* TASK DESCRIPTION:
Beneath this instruction is a listing; print exactly the lines in it starting at the line that contains "2. Launch the application." and going through the line that contains "to your system.".

* PROVIDED RECORDS:
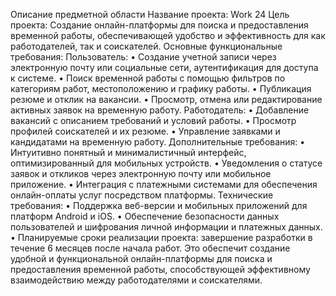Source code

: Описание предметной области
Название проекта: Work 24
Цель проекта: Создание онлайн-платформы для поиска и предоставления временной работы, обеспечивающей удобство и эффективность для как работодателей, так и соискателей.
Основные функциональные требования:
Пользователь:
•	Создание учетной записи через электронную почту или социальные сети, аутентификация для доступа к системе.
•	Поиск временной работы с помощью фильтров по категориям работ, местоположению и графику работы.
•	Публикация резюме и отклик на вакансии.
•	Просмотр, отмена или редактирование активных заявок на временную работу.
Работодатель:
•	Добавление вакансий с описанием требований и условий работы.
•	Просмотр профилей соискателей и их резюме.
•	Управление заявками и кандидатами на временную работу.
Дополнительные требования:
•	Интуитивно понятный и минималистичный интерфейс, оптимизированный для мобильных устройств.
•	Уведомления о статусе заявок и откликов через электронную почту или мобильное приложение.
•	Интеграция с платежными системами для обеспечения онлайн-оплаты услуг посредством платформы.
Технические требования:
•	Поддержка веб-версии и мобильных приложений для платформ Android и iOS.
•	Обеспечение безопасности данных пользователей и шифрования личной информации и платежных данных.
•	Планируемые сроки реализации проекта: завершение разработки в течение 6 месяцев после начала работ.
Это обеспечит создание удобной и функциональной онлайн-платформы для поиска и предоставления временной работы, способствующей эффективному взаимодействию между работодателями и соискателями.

* * *

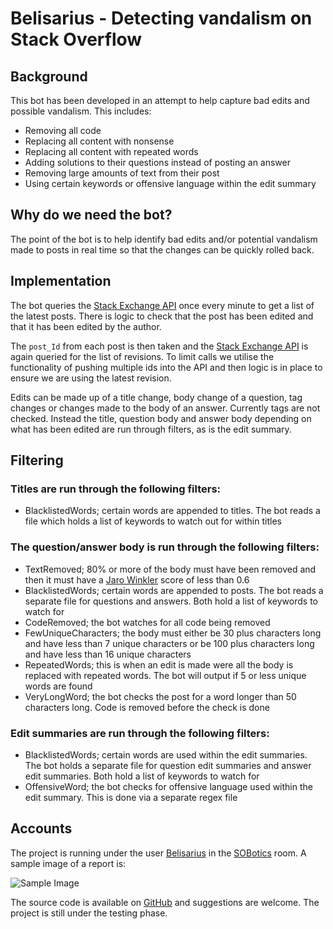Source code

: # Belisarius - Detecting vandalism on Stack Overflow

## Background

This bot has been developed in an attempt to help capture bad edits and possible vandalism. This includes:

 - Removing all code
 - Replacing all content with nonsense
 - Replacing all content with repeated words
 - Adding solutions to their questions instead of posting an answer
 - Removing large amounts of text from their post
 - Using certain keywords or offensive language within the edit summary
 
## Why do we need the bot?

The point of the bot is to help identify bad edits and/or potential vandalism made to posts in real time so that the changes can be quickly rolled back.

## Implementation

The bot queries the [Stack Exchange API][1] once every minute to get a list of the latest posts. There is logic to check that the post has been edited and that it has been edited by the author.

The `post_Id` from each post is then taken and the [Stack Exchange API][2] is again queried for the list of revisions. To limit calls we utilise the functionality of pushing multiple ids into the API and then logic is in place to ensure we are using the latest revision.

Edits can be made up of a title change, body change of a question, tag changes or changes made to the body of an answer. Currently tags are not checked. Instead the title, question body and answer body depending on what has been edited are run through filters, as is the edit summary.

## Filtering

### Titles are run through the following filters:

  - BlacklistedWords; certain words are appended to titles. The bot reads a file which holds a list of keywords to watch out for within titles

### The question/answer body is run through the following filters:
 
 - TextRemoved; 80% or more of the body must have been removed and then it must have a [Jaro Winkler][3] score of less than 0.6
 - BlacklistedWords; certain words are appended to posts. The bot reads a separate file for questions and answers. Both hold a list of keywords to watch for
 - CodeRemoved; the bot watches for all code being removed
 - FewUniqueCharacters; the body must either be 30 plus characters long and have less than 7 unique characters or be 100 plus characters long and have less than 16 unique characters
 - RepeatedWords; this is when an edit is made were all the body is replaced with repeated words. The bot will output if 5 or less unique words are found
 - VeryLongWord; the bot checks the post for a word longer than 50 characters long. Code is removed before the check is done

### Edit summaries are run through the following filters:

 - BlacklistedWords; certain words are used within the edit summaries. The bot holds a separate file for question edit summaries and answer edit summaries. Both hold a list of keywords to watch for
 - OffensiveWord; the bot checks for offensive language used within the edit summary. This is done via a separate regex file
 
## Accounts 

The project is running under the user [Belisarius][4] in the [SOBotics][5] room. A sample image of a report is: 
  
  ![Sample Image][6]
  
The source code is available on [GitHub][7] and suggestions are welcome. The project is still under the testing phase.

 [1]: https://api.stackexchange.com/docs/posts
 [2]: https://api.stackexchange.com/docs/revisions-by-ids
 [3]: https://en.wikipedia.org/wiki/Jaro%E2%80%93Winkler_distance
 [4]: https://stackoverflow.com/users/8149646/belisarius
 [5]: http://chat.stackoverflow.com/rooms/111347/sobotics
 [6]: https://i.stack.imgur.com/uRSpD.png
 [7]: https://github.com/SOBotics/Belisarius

---

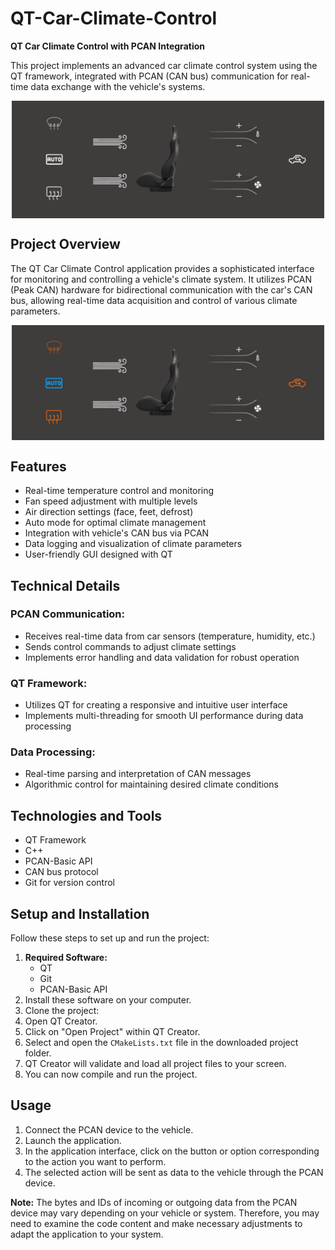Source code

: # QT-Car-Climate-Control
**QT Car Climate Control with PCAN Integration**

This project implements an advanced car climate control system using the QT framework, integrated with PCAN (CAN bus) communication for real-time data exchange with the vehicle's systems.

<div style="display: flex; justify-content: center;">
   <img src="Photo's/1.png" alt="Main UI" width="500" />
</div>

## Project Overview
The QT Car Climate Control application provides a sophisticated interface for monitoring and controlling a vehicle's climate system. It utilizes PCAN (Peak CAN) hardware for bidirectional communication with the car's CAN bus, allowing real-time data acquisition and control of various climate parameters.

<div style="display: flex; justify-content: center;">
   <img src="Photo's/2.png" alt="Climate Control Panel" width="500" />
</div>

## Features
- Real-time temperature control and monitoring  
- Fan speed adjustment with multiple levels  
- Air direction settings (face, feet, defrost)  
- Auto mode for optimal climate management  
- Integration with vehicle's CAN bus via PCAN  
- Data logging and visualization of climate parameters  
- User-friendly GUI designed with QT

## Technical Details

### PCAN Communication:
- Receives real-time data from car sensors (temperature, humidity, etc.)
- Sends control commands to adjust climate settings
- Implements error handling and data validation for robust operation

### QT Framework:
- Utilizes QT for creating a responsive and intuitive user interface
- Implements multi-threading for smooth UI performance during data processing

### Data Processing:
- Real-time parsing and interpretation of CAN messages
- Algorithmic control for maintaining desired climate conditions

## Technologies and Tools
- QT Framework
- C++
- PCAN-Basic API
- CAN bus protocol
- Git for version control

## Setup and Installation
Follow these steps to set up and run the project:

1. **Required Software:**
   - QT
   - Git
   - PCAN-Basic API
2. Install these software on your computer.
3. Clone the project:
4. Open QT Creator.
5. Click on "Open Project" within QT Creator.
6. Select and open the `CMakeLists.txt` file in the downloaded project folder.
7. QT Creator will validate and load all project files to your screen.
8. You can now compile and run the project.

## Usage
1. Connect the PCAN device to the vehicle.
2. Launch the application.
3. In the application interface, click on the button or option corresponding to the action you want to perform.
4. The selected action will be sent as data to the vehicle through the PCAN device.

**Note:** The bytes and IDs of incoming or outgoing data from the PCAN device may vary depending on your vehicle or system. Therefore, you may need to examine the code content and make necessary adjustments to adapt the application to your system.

* EXERCISE SOLUTION:
2. Launch the application.
3. In the application interface, click on the button or option corresponding to the action you want to perform.
4. The selected action will be sent as data to the vehicle through the PCAN device.

**Note:** The bytes and IDs of incoming or outgoing data from the PCAN device may vary depending on your vehicle or system. Therefore, you may need to examine the code content and make necessary adjustments to adapt the application to your system.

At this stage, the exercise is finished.